El Ejército ruso lanzó una nueva ofensiva aérea contra Kiev y otras zonas de Ucrania que dejó al menos 20 muertos y más de 60 heridos, según informaron las autoridades ucranianas. El ataque se produjo apenas cuatro días después del bombardeo más letal del año sobre la capital, que había provocado cerca de 30 fallecidos y 92 heridos.
Durante la madrugada, 14 personas murieron en la ciudad de Kiev, mientras que otras seis perdieron la vida en la región metropolitana, de acuerdo con el gobernador Mykola Kalashnyk.
El presidente de Ucrania, Volodímir Zelenski, informó que los ataques provocaron daños en más de diez puntos de la capital y que más de 400 efectivos de los servicios de emergencia y fuerzas de seguridad fueron desplegados para asistir a las víctimas y remover los escombros. El mandatario advirtió que el número de fallecidos podría aumentar a medida que avancen las tareas de rescate.
Entre las escenas más dramáticas, los equipos de emergencia recuperaron los cuerpos de una familia completa —padre, madre e hijo— atrapados bajo los restos de un edificio residencial, según informó el ministro de Asuntos Exteriores ucraniano, Andrii Sybiha.
En el suburbio de Vyshneve, unas 600 personas debieron ser evacuadas debido al riesgo de explosión de municiones sin detonar.

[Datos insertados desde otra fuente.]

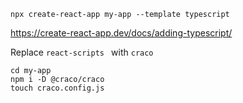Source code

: 
```
npx create-react-app my-app --template typescript
```

https://create-react-app.dev/docs/adding-typescript/

Replace `react-scripts ` with `craco`

```
cd my-app
npm i -D @craco/craco
touch craco.config.js
```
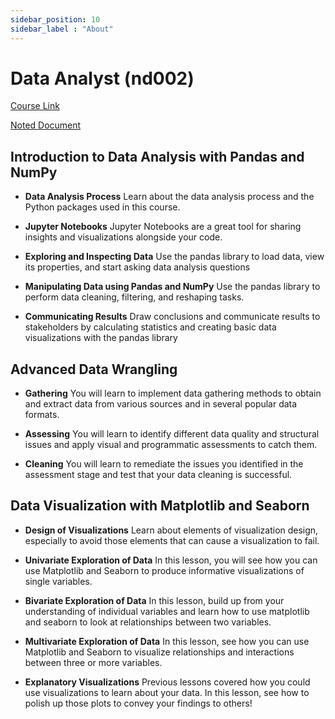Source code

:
 ```yaml
---
sidebar_position: 10
sidebar_label : "About"
---
```

# Data Analyst (nd002)

[Course Link](https://www.udacity.com/course/data-analyst-nanodegree--nd002)

[Noted Document](https://link-url-here.org)

## Introduction to Data Analysis with Pandas and NumPy
- **Data Analysis Process**
Learn about the data analysis process and the Python packages used in this course.

- **Jupyter Notebooks**
Jupyter Notebooks are a great tool for sharing insights and visualizations alongside your code.

- **Exploring and Inspecting Data**
Use the pandas library to load data, view its properties, and start asking data analysis questions

- **Manipulating Data using Pandas and NumPy**
Use the pandas library to perform data cleaning, filtering, and reshaping tasks.

- **Communicating Results**
Draw conclusions and communicate results to stakeholders by calculating statistics and creating basic data visualizations with the pandas library

## Advanced Data Wrangling
- **Gathering**
You will learn to implement data gathering methods to obtain and extract data from various sources and in several popular data formats.

- **Assessing**
You will learn to identify different data quality and structural issues and apply visual and programmatic assessments to catch them.

- **Cleaning**
You will learn to remediate the issues you identified in the assessment stage and test that your data cleaning is successful.

## Data Visualization with Matplotlib and Seaborn
- **Design of Visualizations**
Learn about elements of visualization design, especially to avoid those elements that can cause a visualization to fail.

- **Univariate Exploration of Data**
In this lesson, you will see how you can use Matplotlib and Seaborn to produce informative visualizations of single variables.

- **Bivariate Exploration of Data**
In this lesson, build up from your understanding of individual variables and learn how to use matplotlib and seaborn to look at relationships between two variables.

- **Multivariate Exploration of Data**
In this lesson, see how you can use Matplotlib and Seaborn to visualize relationships and interactions between three or more variables.

- **Explanatory Visualizations**
Previous lessons covered how you could use visualizations to learn about your data. In this lesson, see how to polish up those plots to convey your findings to others!

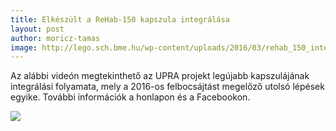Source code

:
 ```yaml
---
title: Elkészült a ReHab-150 kapszula integrálása
layout: post
author: moricz-tamas
image: http://lego.sch.bme.hu/wp-content/uploads/2016/03/rehab_150_integrated.png
---
```


Az alábbi videón megtekinthető az UPRA projekt legújabb kapszulájának integrálási folyamata, mely a 2016-os felbocsájtást megelőző utolsó lépések egyike. További információk a honlapon és a Facebookon.

[![](http://img.youtube.com/vi/7Hf2fo1IdWg/0.jpg)](http://www.youtube.com/watch?v=7Hf2fo1IdWg "Rehab 150 integráció")
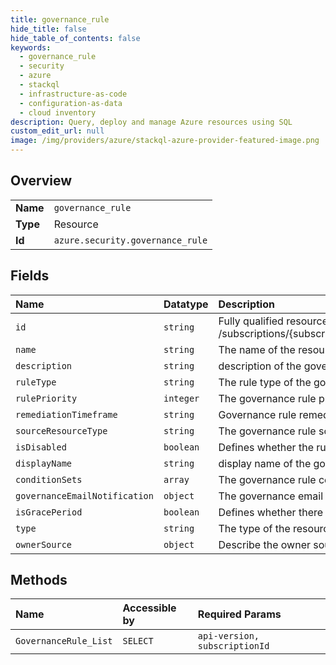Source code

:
 ```yaml
---
title: governance_rule
hide_title: false
hide_table_of_contents: false
keywords:
  - governance_rule
  - security
  - azure    
  - stackql
  - infrastructure-as-code
  - configuration-as-data
  - cloud inventory
description: Query, deploy and manage Azure resources using SQL
custom_edit_url: null
image: /img/providers/azure/stackql-azure-provider-featured-image.png
---
```

  
    

## Overview
<table><tbody>
<tr><td><b>Name</b></td><td><code>governance_rule</code></td></tr>
<tr><td><b>Type</b></td><td>Resource</td></tr>
<tr><td><b>Id</b></td><td><code>azure.security.governance_rule</code></td></tr>
</tbody></table>

## Fields
| Name | Datatype | Description |
|:-----|:---------|:------------|
| `id` | `string` | Fully qualified resource ID for the resource. Ex - /subscriptions/&#123;subscriptionId&#125;/resourceGroups/&#123;resourceGroupName&#125;/providers/&#123;resourceProviderNamespace&#125;/&#123;resourceType&#125;/&#123;resourceName&#125; |
| `name` | `string` | The name of the resource |
| `description` | `string` | description of the governanceRule |
| `ruleType` | `string` | The rule type of the governance rule, defines the source of the rule e.g. Integrated |
| `rulePriority` | `integer` | The governance rule priority, priority to the lower number. Rules with the same priority on the same subscription will not be allowed |
| `remediationTimeframe` | `string` | Governance rule remediation timeframe - this is the time that will affect on the grace-period duration e.g. 7.00:00:00 - means 7 days |
| `sourceResourceType` | `string` | The governance rule source, what the rule affects, e.g. Assessments |
| `isDisabled` | `boolean` | Defines whether the rule is active/inactive |
| `displayName` | `string` | display name of the governanceRule |
| `conditionSets` | `array` | The governance rule conditionSets - see examples |
| `governanceEmailNotification` | `object` | The governance email weekly notification configuration. |
| `isGracePeriod` | `boolean` | Defines whether there is a grace period on the governance rule |
| `type` | `string` | The type of the resource. E.g. "Microsoft.Compute/virtualMachines" or "Microsoft.Storage/storageAccounts" |
| `ownerSource` | `object` | Describe the owner source of governance rule |
## Methods
| Name | Accessible by | Required Params |
|:-----|:--------------|:----------------|
| `GovernanceRule_List` | `SELECT` | `api-version, subscriptionId` |
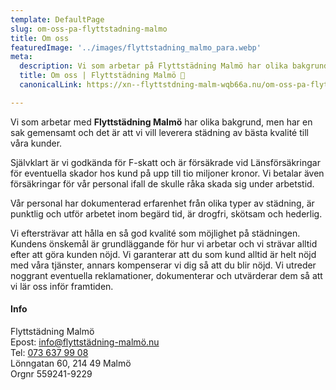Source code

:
 ```yaml
---
template: DefaultPage
slug: om-oss-pa-flyttstadning-malmo
title: Om oss
featuredImage: '../images/flyttstadning_malmo_para.webp'
meta:
  description: Vi som arbetar på Flyttstädning Malmö har olika bakgrund men har en sak gemensamt och det är att vi vill leverera Flyttstädning till bra pris.
  title: Om oss | Flyttstädning Malmö 🧹
  canonicalLink: https://xn--flyttstdning-malm-wqb66a.nu/om-oss-pa-flyttstadning-malmo/

---
```

Vi som arbetar med **Flyttstädning Malmö** har olika bakgrund, 
men har en sak gemensamt och det är att vi vill leverera städning av bästa kvalité till våra kunder.

Självklart är vi godkända för F-skatt och är försäkrade vid Länsförsäkringar för eventuella skador hos kund på upp till tio miljoner kronor. Vi betalar även försäkringar för vår personal ifall de skulle råka skada sig under arbetstid.

Vår personal har dokumenterad erfarenhet från olika typer av städning, är punktlig och utför arbetet inom begärd tid, är drogfri, skötsam och hederlig.

Vi eftersträvar att hålla en så god kvalité som möjlighet på städningen. Kundens önskemål är grundläggande för hur vi arbetar och vi strävar alltid efter att göra kunden nöjd. Vi garanterar att du som kund alltid är helt nöjd med våra tjänster, annars kompenserar vi dig så att du blir nöjd. Vi utreder noggrant eventuella reklamationer, dokumenterar och utvärderar dem så att vi lär oss inför framtiden.

#### Info
Flyttstädning Malmö  
Epost: <a href="mailto:info@xn--flyttstdning-malm-wqb66a.nu">info@flyttstädning-malmö.nu</a>  
Tel: <a href="tel:073 637 99 08">073 637 99 08</a>  
Lönngatan 60, 214 49  Malmö  
Orgnr 559241-9229  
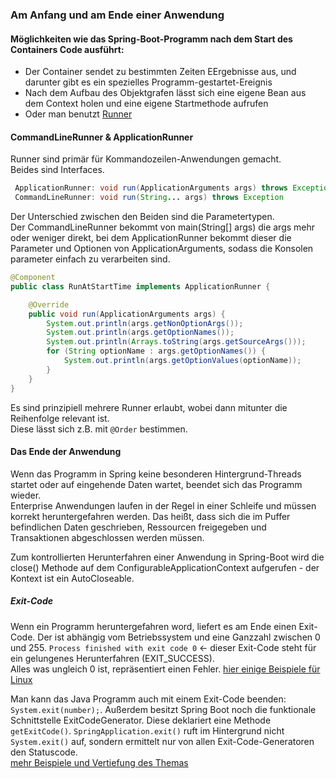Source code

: ### Am Anfang und am Ende einer Anwendung

#### Möglichkeiten wie das Spring-Boot-Programm nach dem Start des Containers Code ausführt:
- Der Container sendet zu bestimmten Zeiten EErgebnisse aus, und darunter gibt es ein spezielles Programm-gestartet-Ereignis
- Nach dem Aufbau des Objektgrafen lässt sich eine eigene Bean aus dem Context holen und eine eigene Startmethode aufrufen
- Oder man benutzt [Runner](https://stackoverflow.com/questions/59328583/when-and-why-do-we-need-applicationrunner-and-runner-interface)

#### CommandLineRunner & ApplicationRunner
Runner sind primär für Kommandozeilen-Anwendungen gemacht.  
Beides sind Interfaces.  

```java 
 ApplicationRunner: void run(ApplicationArguments args) throws Exception
 CommandLineRunner: void run(String... args) throws Exception
```

Der Unterschied zwischen den Beiden sind die Parametertypen.   
Der CommandLineRunner bekommt von main(String[] args) die args mehr oder weniger direkt, bei dem ApplicationRunner bekommt dieser die Parameter und Optionen von ApplicationArguments, sodass die Konsolen parameter einfach zu verarbeiten sind.   

```java 
@Component
public class RunAtStartTime implements ApplicationRunner {

    @Override
    public void run(ApplicationArguments args) {
        System.out.println(args.getNonOptionArgs());
        System.out.println(args.getOptionNames());
        System.out.println(Arrays.toString(args.getSourceArgs()));
        for (String optionName : args.getOptionNames()) {
            System.out.println(args.getOptionValues(optionName));
        }
    }
}
```

Es sind prinzipiell mehrere Runner erlaubt, wobei dann mitunter die Reihenfolge relevant ist.  
Diese lässt sich z.B. mit `@Order` bestimmen.  

#### Das Ende der Anwendung

Wenn das Programm in Spring keine besonderen Hintergrund-Threads startet oder auf eingehende Daten wartet, beendet sich das Programm wieder.  
Enterprise Anwendungen laufen in der Regel in einer Schleife und müssen korrekt heruntergefahren werden. 
Das heißt, dass sich die im Puffer befindlichen Daten geschrieben, Ressourcen freigegeben und Transaktionen abgeschlossen werden müssen.  

Zum kontrollierten Herunterfahren einer Anwendung in Spring-Boot wird die close() Methode auf dem ConfigurableApplicationContext aufgerufen - der Kontext ist ein AutoCloseable.  

##### Exit-Code

Wenn ein Programm heruntergefahren word, liefert es am Ende einen Exit-Code. Der ist abhängig vom Betriebssystem und eine Ganzzahl zwischen 0 und 255.
`Process finished with exit code 0` <- dieser Exit-Code steht für ein gelungenes Herunterfahren (EXIT_SUCCESS).  
Alles was ungleich 0 ist, repräsentiert einen Fehler. [hier einige Beispiele für Linux](https://linuxconfig.org/list-of-exit-codes-on-linux)

Man kann das Java Programm auch mit einem Exit-Code beenden: `System.exit(number);`.
Außerdem besitzt Spring Boot noch die funktionale Schnittstelle ExitCodeGenerator. Diese deklariert eine Methode `getExitCode()`.
`SpringApplication.exit()` ruft im Hintergrund nicht `System.exit()` auf, sondern ermittelt nur von allen Exit-Code-Generatoren den Statuscode.  
[mehr Beispiele und Vertiefung des Themas](https://www.baeldung.com/spring-boot-exit-codes)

La nueva ofensiva se produjo en la antesala de la cumbre de la OTAN, donde el respaldo militar a Ucrania ocupará un lugar central en la agenda. Zelenski insistió en la necesidad de fortalecer la defensa aérea de su país y anticipó que buscará nuevos compromisos de apoyo por parte de sus aliados.
Por su parte, el Ministerio de Defensa de Rusia confirmó haber ejecutado un ataque “masivo” con misiles de largo alcance y drones contra objetivos en Kiev y otras regiones. Moscú sostuvo que los blancos fueron instalaciones militares, aeródromos e infraestructura energética, mientras que las autoridades ucranianas aseguraron que los impactos alcanzaron principalmente edificios residenciales y zonas habitadas por civiles.
Ucrania respondió con ataques sobre instalaciones petroleras rusas
En paralelo, las Fuerzas Armadas ucranianas lanzaron una ofensiva con drones contra objetivos estratégicos en territorio ruso. El comandante de las unidades de drones, Robert Brovdi, informó sobre ataques contra dos buques de la denominada “flota en la sombra” que transportaban combustible en el mar de Azov.
Además, el Estado Mayor ucraniano confirmó una operación contra la refinería de Gazpromneft, considerada la mayor de Rusia, donde se registró un incendio tras el impacto de drones.
Mientras tanto, el Ministerio de Defensa ruso aseguró haber interceptado 613 de los 625 drones lanzados por Ucrania durante la noche. Sin embargo, algunos aparatos lograron alcanzar instalaciones portuarias y petroleras en los puertos de Vysotsk y Ust-Luga, además de provocar un apagón en Sebastopol, en la península de Crimea.
La escalada de ataques refleja el recrudecimiento del conflicto, que ya lleva más de cuatro años y medio y ha provocado la muerte de más de 16.000 civiles ucranianos, según estimaciones de las Naciones Unidas.